▸ Work order:
Restate the data below word for word, omitting pictures.

▸ Listed records:
_ _ _
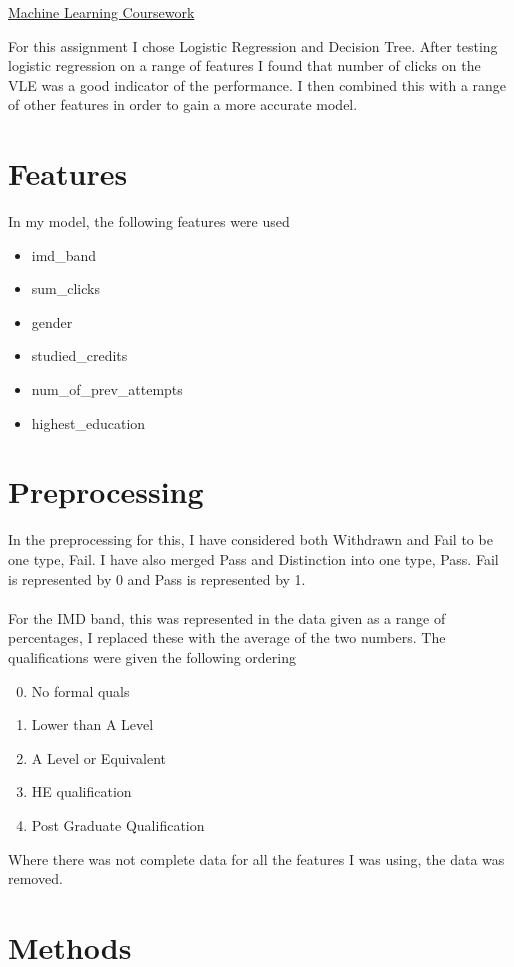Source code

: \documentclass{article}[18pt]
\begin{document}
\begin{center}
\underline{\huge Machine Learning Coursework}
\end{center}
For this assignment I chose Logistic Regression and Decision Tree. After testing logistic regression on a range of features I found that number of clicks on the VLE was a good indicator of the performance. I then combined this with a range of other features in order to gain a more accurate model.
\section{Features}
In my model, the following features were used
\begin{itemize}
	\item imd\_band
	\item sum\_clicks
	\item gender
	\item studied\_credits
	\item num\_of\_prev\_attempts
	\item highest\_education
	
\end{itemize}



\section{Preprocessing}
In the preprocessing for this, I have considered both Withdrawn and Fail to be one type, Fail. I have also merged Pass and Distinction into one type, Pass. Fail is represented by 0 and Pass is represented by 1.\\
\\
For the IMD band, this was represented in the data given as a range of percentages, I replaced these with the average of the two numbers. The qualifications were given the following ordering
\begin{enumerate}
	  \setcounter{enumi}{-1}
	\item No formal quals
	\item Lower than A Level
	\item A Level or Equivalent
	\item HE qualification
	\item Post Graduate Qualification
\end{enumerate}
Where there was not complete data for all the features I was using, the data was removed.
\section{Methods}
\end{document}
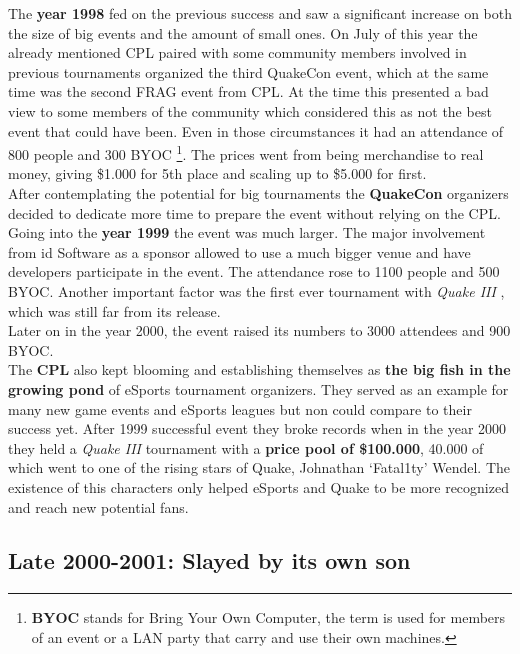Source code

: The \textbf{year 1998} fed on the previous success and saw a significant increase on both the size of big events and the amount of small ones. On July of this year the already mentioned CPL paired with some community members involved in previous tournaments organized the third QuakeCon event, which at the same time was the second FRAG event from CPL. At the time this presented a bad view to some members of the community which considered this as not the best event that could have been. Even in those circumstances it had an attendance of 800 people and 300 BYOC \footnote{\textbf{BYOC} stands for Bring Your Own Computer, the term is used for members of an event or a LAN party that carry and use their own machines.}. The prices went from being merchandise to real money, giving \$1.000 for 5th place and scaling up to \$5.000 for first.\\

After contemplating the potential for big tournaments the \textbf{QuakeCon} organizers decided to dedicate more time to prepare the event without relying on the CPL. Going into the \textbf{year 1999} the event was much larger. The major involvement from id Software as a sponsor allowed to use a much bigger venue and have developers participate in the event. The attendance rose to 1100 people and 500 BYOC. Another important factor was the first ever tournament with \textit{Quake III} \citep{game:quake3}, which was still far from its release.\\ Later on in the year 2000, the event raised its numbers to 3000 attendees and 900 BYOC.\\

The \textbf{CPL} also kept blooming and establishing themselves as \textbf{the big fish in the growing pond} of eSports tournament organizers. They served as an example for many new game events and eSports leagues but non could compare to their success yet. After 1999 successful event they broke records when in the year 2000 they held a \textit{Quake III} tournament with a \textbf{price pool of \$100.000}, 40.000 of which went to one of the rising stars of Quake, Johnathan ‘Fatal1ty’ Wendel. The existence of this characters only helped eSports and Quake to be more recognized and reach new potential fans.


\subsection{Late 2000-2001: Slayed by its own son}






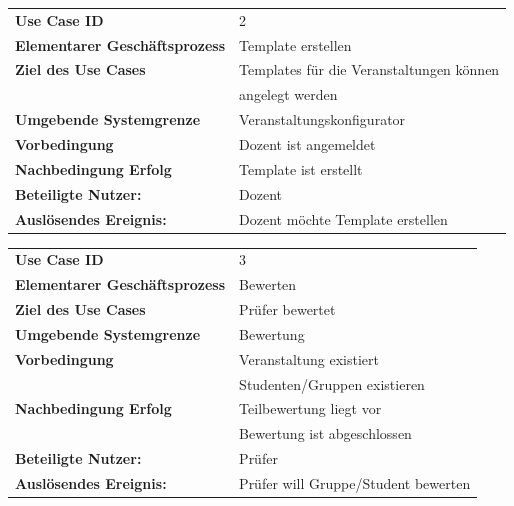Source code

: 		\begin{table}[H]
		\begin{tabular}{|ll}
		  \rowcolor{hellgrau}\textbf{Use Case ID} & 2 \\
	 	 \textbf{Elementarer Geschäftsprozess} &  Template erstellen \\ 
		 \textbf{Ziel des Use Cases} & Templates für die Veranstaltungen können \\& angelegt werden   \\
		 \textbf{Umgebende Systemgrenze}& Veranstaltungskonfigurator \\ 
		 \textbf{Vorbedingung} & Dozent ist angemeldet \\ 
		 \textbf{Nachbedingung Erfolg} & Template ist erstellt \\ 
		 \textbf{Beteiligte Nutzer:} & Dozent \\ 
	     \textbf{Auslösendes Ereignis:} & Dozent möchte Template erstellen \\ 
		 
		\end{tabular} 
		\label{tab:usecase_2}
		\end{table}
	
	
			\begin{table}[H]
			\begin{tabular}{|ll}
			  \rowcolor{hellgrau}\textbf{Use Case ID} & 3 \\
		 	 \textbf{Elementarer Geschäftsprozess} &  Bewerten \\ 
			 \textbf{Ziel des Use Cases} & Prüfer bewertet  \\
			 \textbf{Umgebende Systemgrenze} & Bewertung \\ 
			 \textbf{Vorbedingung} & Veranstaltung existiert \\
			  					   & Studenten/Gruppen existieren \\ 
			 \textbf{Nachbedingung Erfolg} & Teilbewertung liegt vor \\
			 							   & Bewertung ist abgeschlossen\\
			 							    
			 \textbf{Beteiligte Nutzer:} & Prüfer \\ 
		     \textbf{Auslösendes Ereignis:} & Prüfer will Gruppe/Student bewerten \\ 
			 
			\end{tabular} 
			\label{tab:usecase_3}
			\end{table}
_ _ _
▸ Your solution:
Source code

: \documentclass{article}[18pt]
\begin{document}
\begin{center}
\underline{\huge Machine Learning Coursework}
\end{center}
For this assignment I chose Logistic Regression and Decision Tree. After testing logistic regression on a range of features I found that number of clicks on the VLE was a good indicator of the performance. I then combined this with a range of other features in order to gain a more accurate model.
\section{Features}
In my model, the following features were used
\begin{itemize}
	\item imd\_band
	\item sum\_clicks
	\item gender
	\item studied\_credits
	\item num\_of\_prev\_attempts
	\item highest\_education
	
\end{itemize}



\section{Preprocessing}
In the preprocessing for this, I have considered both Withdrawn and Fail to be one type, Fail. I have also merged Pass and Distinction into one type, Pass. Fail is represented by 0 and Pass is represented by 1.\\
\\
For the IMD band, this was represented in the data given as a range of percentages, I replaced these with the average of the two numbers. The qualifications were given the following ordering
\begin{enumerate}
	  \setcounter{enumi}{-1}
	\item No formal quals
	\item Lower than A Level
	\item A Level or Equivalent
	\item HE qualification
	\item Post Graduate Qualification
\end{enumerate}
Where there was not complete data for all the features I was using, the data was removed.
\section{Methods}
\end{document}
Source code

: The \textbf{year 1998} fed on the previous success and saw a significant increase on both the size of big events and the amount of small ones. On July of this year the already mentioned CPL paired with some community members involved in previous tournaments organized the third QuakeCon event, which at the same time was the second FRAG event from CPL. At the time this presented a bad view to some members of the community which considered this as not the best event that could have been. Even in those circumstances it had an attendance of 800 people and 300 BYOC \footnote{\textbf{BYOC} stands for Bring Your Own Computer, the term is used for members of an event or a LAN party that carry and use their own machines.}. The prices went from being merchandise to real money, giving \$1.000 for 5th place and scaling up to \$5.000 for first.\\

After contemplating the potential for big tournaments the \textbf{QuakeCon} organizers decided to dedicate more time to prepare the event without relying on the CPL. Going into the \textbf{year 1999} the event was much larger. The major involvement from id Software as a sponsor allowed to use a much bigger venue and have developers participate in the event. The attendance rose to 1100 people and 500 BYOC. Another important factor was the first ever tournament with \textit{Quake III} \citep{game:quake3}, which was still far from its release.\\ Later on in the year 2000, the event raised its numbers to 3000 attendees and 900 BYOC.\\

The \textbf{CPL} also kept blooming and establishing themselves as \textbf{the big fish in the growing pond} of eSports tournament organizers. They served as an example for many new game events and eSports leagues but non could compare to their success yet. After 1999 successful event they broke records when in the year 2000 they held a \textit{Quake III} tournament with a \textbf{price pool of \$100.000}, 40.000 of which went to one of the rising stars of Quake, Johnathan ‘Fatal1ty’ Wendel. The existence of this characters only helped eSports and Quake to be more recognized and reach new potential fans.


\subsection{Late 2000-2001: Slayed by its own son}






Source code

: 		\begin{table}[H]
		\begin{tabular}{|ll}
		  \rowcolor{hellgrau}\textbf{Use Case ID} & 2 \\
	 	 \textbf{Elementarer Geschäftsprozess} &  Template erstellen \\ 
		 \textbf{Ziel des Use Cases} & Templates für die Veranstaltungen können \\& angelegt werden   \\
		 \textbf{Umgebende Systemgrenze}& Veranstaltungskonfigurator \\ 
		 \textbf{Vorbedingung} & Dozent ist angemeldet \\ 
		 \textbf{Nachbedingung Erfolg} & Template ist erstellt \\ 
		 \textbf{Beteiligte Nutzer:} & Dozent \\ 
	     \textbf{Auslösendes Ereignis:} & Dozent möchte Template erstellen \\ 
		 
		\end{tabular} 
		\label{tab:usecase_2}
		\end{table}
	
	
			\begin{table}[H]
			\begin{tabular}{|ll}
			  \rowcolor{hellgrau}\textbf{Use Case ID} & 3 \\
		 	 \textbf{Elementarer Geschäftsprozess} &  Bewerten \\ 
			 \textbf{Ziel des Use Cases} & Prüfer bewertet  \\
			 \textbf{Umgebende Systemgrenze} & Bewertung \\ 
			 \textbf{Vorbedingung} & Veranstaltung existiert \\
			  					   & Studenten/Gruppen existieren \\ 
			 \textbf{Nachbedingung Erfolg} & Teilbewertung liegt vor \\
			 							   & Bewertung ist abgeschlossen\\
			 							    
			 \textbf{Beteiligte Nutzer:} & Prüfer \\ 
		     \textbf{Auslösendes Ereignis:} & Prüfer will Gruppe/Student bewerten \\ 
			 
			\end{tabular} 
			\label{tab:usecase_3}
			\end{table}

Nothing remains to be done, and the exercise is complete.